/binny

Primary LanguagePythonGNU General Public License v3.0GPL-3.0

DOI

binny

Quickstart

Here is a quick guide on the installation and test run of binny. Please check out the longer description below to set up binny on a cluster environment. Make sure you have conda (and optionally, recommended mamba) installed.

  1. Clone this repository with git
git clone https://github.com/a-h-b/binny.git
cd binny
  1. Optional configuration You can set the following fields in the config file config/config.init.yaml, or adjust the paths mentioned below.

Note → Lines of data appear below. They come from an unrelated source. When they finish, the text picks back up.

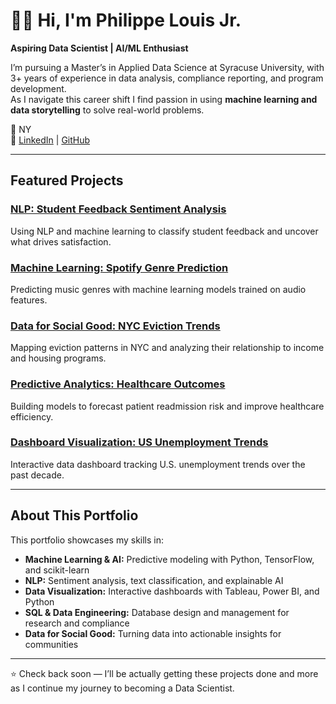 # 👋🏾 Hi, I'm Philippe Louis Jr.

**Aspiring Data Scientist | AI/ML Enthusiast**

I’m pursuing a Master’s in Applied Data Science at Syracuse University, with 3+ years of experience in data analysis, compliance reporting, and program development.  
As I navigate this career shift I find passion in using **machine learning and data storytelling** to solve real-world problems.

📍 NY   
🔗 [LinkedIn](https://www.linkedin.com/in/plouis-chm/) | [GitHub](https://github.com/DataPhil17)

---

## Featured Projects

### [NLP: Student Feedback Sentiment Analysis](projects/nlp.md)
Using NLP and machine learning to classify student feedback and uncover what drives satisfaction.

### [Machine Learning: Spotify Genre Prediction](projects/ml.md)
Predicting music genres with machine learning models trained on audio features.

### [Data for Social Good: NYC Eviction Trends](projects/socialgood.md)
Mapping eviction patterns in NYC and analyzing their relationship to income and housing programs.

### [Predictive Analytics: Healthcare Outcomes](projects/predictive.md)
Building models to forecast patient readmission risk and improve healthcare efficiency.

### [Dashboard Visualization: US Unemployment Trends](projects/viz.md)
Interactive data dashboard tracking U.S. unemployment trends over the past decade.

---

## About This Portfolio
This portfolio showcases my skills in:
- **Machine Learning & AI:** Predictive modeling with Python, TensorFlow, and scikit-learn  
- **NLP:** Sentiment analysis, text classification, and explainable AI  
- **Data Visualization:** Interactive dashboards with Tableau, Power BI, and Python  
- **SQL & Data Engineering:** Database design and management for research and compliance  
- **Data for Social Good:** Turning data into actionable insights for communities

---

⭐️ Check back soon — I’ll be actually getting these projects done and more as I continue my journey to becoming a Data Scientist.
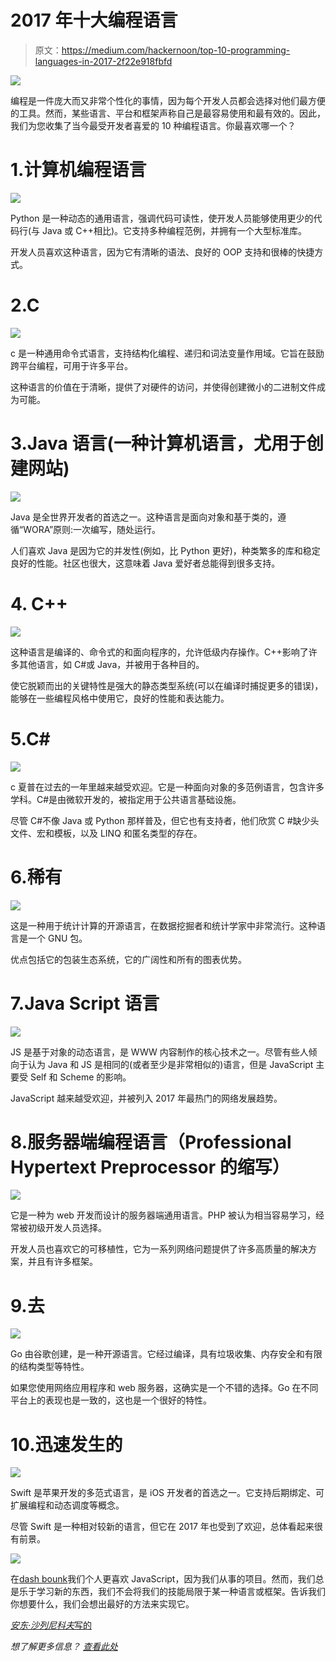 # 2017 年十大编程语言

> 原文：<https://medium.com/hackernoon/top-10-programming-languages-in-2017-2f22e918fbfd>

![](img/ea92561f8c9bf0692bcb91896d92c2dd.png)

编程是一件庞大而又非常个性化的事情，因为每个开发人员都会选择对他们最方便的工具。然而，某些语言、平台和框架声称自己是最容易使用和最有效的。因此，我们为您收集了当今最受开发者喜爱的 10 种编程语言。你最喜欢哪一个？

# 1.计算机编程语言

[![](img/12f94757b341c38f1a27686bf544bc84.png)](https://www.python.org/)

Python 是一种动态的通用语言，强调代码可读性，使开发人员能够使用更少的代码行(与 Java 或 C++相比)。它支持多种编程范例，并拥有一个大型标准库。

开发人员喜欢这种语言，因为它有清晰的语法、良好的 OOP 支持和很棒的快捷方式。

# 2.C

[![](img/0cbb10ebee4130b3e6afb3eb41ea43b4.png)](http://www.cprogramming.com/)

c 是一种通用命令式语言，支持结构化编程、递归和词法变量作用域。它旨在鼓励跨平台编程，可用于许多平台。

这种语言的价值在于清晰，提供了对硬件的访问，并使得创建微小的二进制文件成为可能。

# 3.Java 语言(一种计算机语言，尤用于创建网站)

[![](img/26864ac1ad07c40e893b4d93d37bf7eb.png)](https://www.oracle.com/java/index.html)

Java 是全世界开发者的首选之一。这种语言是面向对象和基于类的，遵循“WORA”原则:一次编写，随处运行。

人们喜欢 Java 是因为它的并发性(例如，比 Python 更好)，种类繁多的库和稳定良好的性能。社区也很大，这意味着 Java 爱好者总能得到很多支持。

# 4\. С++

[![](img/0f6ed755efd223674a0b7e711c150b01.png)](https://isocpp.org/)

这种语言是编译的、命令式的和面向程序的，允许低级内存操作。C++影响了许多其他语言，如 C#或 Java，并被用于各种目的。

使它脱颖而出的关键特性是强大的静态类型系统(可以在编译时捕捉更多的错误)，能够在一些编程风格中使用它，良好的性能和表达能力。

# 5.C#

[![](img/7245ad74fb5a109c3bc833ae973aeda5.png)](https://docs.microsoft.com/ru-ru/dotnet/csharp/language-reference/)

c 夏普在过去的一年里越来越受欢迎。它是一种面向对象的多范例语言，包含许多学科。C#是由微软开发的，被指定用于公共语言基础设施。

尽管 C#不像 Java 或 Python 那样普及，但它也有支持者，他们欣赏 C #缺少头文件、宏和模板，以及 LINQ 和匿名类型的存在。

# 6.稀有

[![](img/e46a78256cc3f3d05a8c5a5650dc8f89.png)](https://www.r-project.org/)

这是一种用于统计计算的开源语言，在数据挖掘者和统计学家中非常流行。这种语言是一个 GNU 包。

优点包括它的包装生态系统，它的广阔性和所有的图表优势。

# 7.Java Script 语言

[![](img/723392ed16c6f00e27a546e59d40062c.png)](https://developer.mozilla.org/en-US/docs/Web/JavaScript)

JS 是基于对象的动态语言，是 WWW 内容制作的核心技术之一。尽管有些人倾向于认为 Java 和 JS 是相同的(或者至少是非常相似的)语言，但是 JavaScript 主要受 Self 和 Scheme 的影响。

JavaScript 越来越受欢迎，并被列入 2017 年最热门的网络发展趋势。

# 8.服务器端编程语言（Professional Hypertext Preprocessor 的缩写）

[![](img/a779c19f56b58463ac9bca4ad8413334.png)](https://secure.php.net/)

它是一种为 web 开发而设计的服务器端通用语言。PHP 被认为相当容易学习，经常被初级开发人员选择。

开发人员也喜欢它的可移植性，它为一系列网络问题提供了许多高质量的解决方案，并且有许多框架。

# 9.去

[![](img/c923c4cdef134e12550dd9427f7f5606.png)](https://golang.org/)

Go 由谷歌创建，是一种开源语言。它经过编译，具有垃圾收集、内存安全和有限的结构类型等特性。

如果您使用网络应用程序和 web 服务器，这确实是一个不错的选择。Go 在不同平台上的表现也是一致的，这也是一个很好的特性。

# 10.迅速发生的

[![](img/e208b21e246df141fc910e2bcfca49a1.png)](https://swift.org/)

Swift 是苹果开发的多范式语言，是 iOS 开发者的首选之一。它支持后期绑定、可扩展编程和动态调度等概念。

尽管 Swift 是一种相对较新的语言，但它在 2017 年也受到了欢迎，总体看起来很有前景。

[![](img/df1d8f32252fb1ebd9921418ff60f165.png)](https://s-media-cache-ak0.pinimg.com/originals/37/07/23/37072349abbbdf9aa86321eb07e1804e.png)

在[dash bounk](https://dashbouquet.com/)我们个人更喜欢 JavaScript，因为我们从事的项目。然而，我们总是乐于学习新的东西，我们不会将我们的技能局限于某一种语言或框架。告诉我们你想要什么，我们会想出最好的方法来实现它。

[*安东·沙列尼科夫*写的](https://www.linkedin.com/in/anton-shaleynikov-45812a1/)

*想了解更多信息？* [*查看此处*](https://dashbouquet.com/blog)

Or you can keep the default settings: By default, all dependencies will be put into conda in the binny directory.

a) Optional: Change path to conda environments in config file.

my_conda_env_path="absolute/path/to/conda/env/dir" #adjust path here
sed -i -e "s|conda_source: \"\"|conda_source: \"${my_conda_env_path}\"|g" config/config.*.yaml

b) Optional: If you already have environments for Snakemake (newer than 6.9.1), Prokka and/or Mantis, you can add them to the config file and binny will use them, e.g.: (for Snakemake, if you have it already installed in your PATH set the param to "in_path"). By default, a new Snakemake env will be created in the binny directory.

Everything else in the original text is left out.